> _What is being asked_: Within the records below, reproduce without change the lines from the line that has "class is created" through the line that has "to floating point errors", and only those.

> _Exercise inputs_:
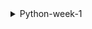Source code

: <details>
 <summary> Python-week-1 </summary>
 ##Introduction to Python
* the introduction of using commands and how to navigate them
* learnt how to apply the syntax of python
  
Variables and Operators, data structure
  
* apply how to use different variables within python, such int, floats and decimal numbers
* got familier with the use of output variable to produce the task performed, such as normally used variable print()
* the application of true or false value, which is another variable in python
* data structures to asign mutliple variables
* the use of dictionaries by doing some exercises 
* the use of arithmetic operation to perform calculations
* the operators on strings, the use of operator to add two strings
* Completed some exercises to test myself how to narvigate with these different operators 
* got to learn about boolean values (True or False)

Lists, Sets, Dictionaries and Tuples
  
* learnt how lists are used to store multiple items in a single variable using square brackets [ ]
* A set is a collection which is unordered, unchangeable, and unindexed. they using 
* also got to do some exercises to test myself how to list items in a variable
* learnt about dictionaries on how they are constructed and applied using curly { }, and they have keys and values
* learnt about tuples how they are differentiated from sets and lists using different brackets, for tuples we use curly brackets ()

Methods that are used in python

* learnt how to use different methods such as
* remove() to remove from the list
* pop() to remove the specified index 
* del also remove specified index
* clear() emptied the list
* 
Control flow (if , elif and else statements)

* got to learn how if statements are constructed to check the condition
* got to learn of "elif" keyword which is used if previous conditions were not true
* also got to learn how "else" keyword function to catches anything that is catched by preeciding conditions
* accessing tuple by using indexing format

Loops 

* learnt how loops are used in python to execute statements
* With the while loop we can execute a set of statements as long as a condition is true
* with for loop i learnt that you can execute sets of statements
* With the continue statement we can stop the current iteration, and continue with the next
* With the break statement we can stop the loop even if the while condition is true
* the importance of using inreament while looping to avoid the loop continuing forever

Factorials

* learnt that the factorial represented by a exclamation mark after a number
* also that is equal to the product of that number, all the integers below it to one
* also learnt that is important to check the input
* factorial can be used to check the variable type

Functions 

* in python a function is defined using "def" keyword
* example: def my_function() 
* to call a function, use the functiopn name followed by parentheses
* The function body is indented and contains the code that performs the desired operation on the inputs, and the "return" keyword is used to specify the output
* a function may mutate a variable without returning anything
* Functions can take one or more arguments, and they may or may not return a value
* the special Python keyword "None" represents the absence of value, and it is the default return value for functions that do not explicitly return anything

Classes and Objects

* when we define a class, we use an uppercase letter fintor the class name, and we start defining all the functions and attributes inside the class definition
* we usually begin by creating a special function called the initialization function, or "init" function, which gets called every time an instance of the class is created
* almost everything in Python is an object, with its properties and methods
* a Class is like an object constructor, or a "blueprint" for creating objects

Int and Floats

* python automatically returns a float to accomodate non-whole numbers
* adding a float to an int or multiplying or using exponents

Alternative number types(Decimal, Booleans and Strings)

* if you pass a second argument as a number it will convert the first argument as a number, it will convert the first argument from thaat base to base 10.
* learnt that if you pass a second argument as a number, it will convert the first argument from that base 10. for instance "100" in base 2 is equal to 4 in base 10
* also got to know that the first argument must always be a string, even if want to convert it from different base
* this is done because there may be non-numeric characters in the string that are valid in some bases
* learnt that python has another class decimal that addresses some of the issues we saw with floats
* got to understand that floats are great they have floating point errors that can be problematic in certain situations, such as when dealing money.
* to use use decimal module, you need to import the decimal class and the getContext function at the top of your code
* the getContext function returns a context object that holds global settings for using decimal class.
* with deciaml class you can instatiate a decimal object with a number value, for instance decimal 1 devided by decimal 3 returns 0,3333 with four deciaml places
* You can also pass in a float, but be aware that the decimal module will try to exactly replicate the float with all its digits, which may lead to floating point errors
* python easily casts integers to booleans -1 is true and 0 is false, anything except 0 is true
* in fact anything except 0 is true, so even -1 amd imaginary 1 are true, but float 0 imaginary 0 are false
* string is true, anything other than an empty string is also true
* the only false string is an empty one, but be careful not to accidentally have a space in there
* we can also cast data structures to booleans, an empty list or dictionary is false
* python has numerous tools to analyze and construct strings, and one of the most useful is slicing
* slicing refers to taking a portion of a string and returning it

Formatting

* python has a few ways to create strings, including string concatenation and f-strings
* f-strings allows us to insert variable or expressions inside curly braces in a string
* we can also do rounding and number formatting with f-strings
* the format fuction is similar to f-strings and was used in vertions of python 3.6

Multiple-line strings

* python has a handy feature for creating multi-line strings by using triple quotes
* if we to include literal triple quotes in the string, we can escape them with backlash.
 
</details>
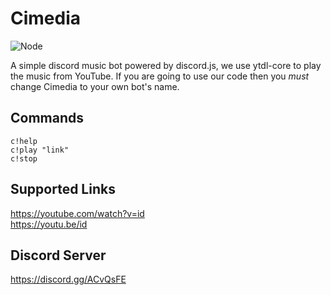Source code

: # Cimedia

![Node](https://github.com/CimediaBot/cimedia/workflows/Node/badge.svg)

A simple discord music bot powered by discord.js, we use ytdl-core to play the music from YouTube. If you are going to use our code then you <em>must</em> change Cimedia to your own bot's name.

## Commands

`c!help`<br>`c!play "link"`<br>`c!stop`

## Supported Links

https://youtube.com/watch?v=id<br>https://youtu.be/id

## Discord Server

https://discord.gg/ACvQsFE
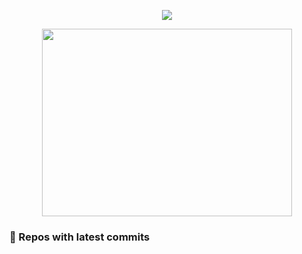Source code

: <p align="center"><a href="https://github.com/anuraghazra/github-readme-stats">
  <img align="center" src="https://github-readme-stats.vercel.app/api?username=brugr&show_icons=true&theme=github_dark" />
</a></p>

<p align="center"><a href="https://wakatime.com/@brugr">
  <img align="center" width="400" height="300" src="https://wakatime.com/share/@brugr/092f33d5-13de-4518-bc1e-34a79102d8c2.svg" />
</a></p>

### 👷 Repos with latest commits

> _Result below_:
* we usually begin by creating a special function called the initialization function, or "init" function, which gets called every time an instance of the class is created
* almost everything in Python is an object, with its properties and methods
* a Class is like an object constructor, or a "blueprint" for creating objects

Int and Floats

* python automatically returns a float to accomodate non-whole numbers
* adding a float to an int or multiplying or using exponents

Alternative number types(Decimal, Booleans and Strings)

* if you pass a second argument as a number it will convert the first argument as a number, it will convert the first argument from thaat base to base 10.
* learnt that if you pass a second argument as a number, it will convert the first argument from that base 10. for instance "100" in base 2 is equal to 4 in base 10
* also got to know that the first argument must always be a string, even if want to convert it from different base
* this is done because there may be non-numeric characters in the string that are valid in some bases
* learnt that python has another class decimal that addresses some of the issues we saw with floats
* got to understand that floats are great they have floating point errors that can be problematic in certain situations, such as when dealing money.
* to use use decimal module, you need to import the decimal class and the getContext function at the top of your code
* the getContext function returns a context object that holds global settings for using decimal class.
* with deciaml class you can instatiate a decimal object with a number value, for instance decimal 1 devided by decimal 3 returns 0,3333 with four deciaml places
* You can also pass in a float, but be aware that the decimal module will try to exactly replicate the float with all its digits, which may lead to floating point errors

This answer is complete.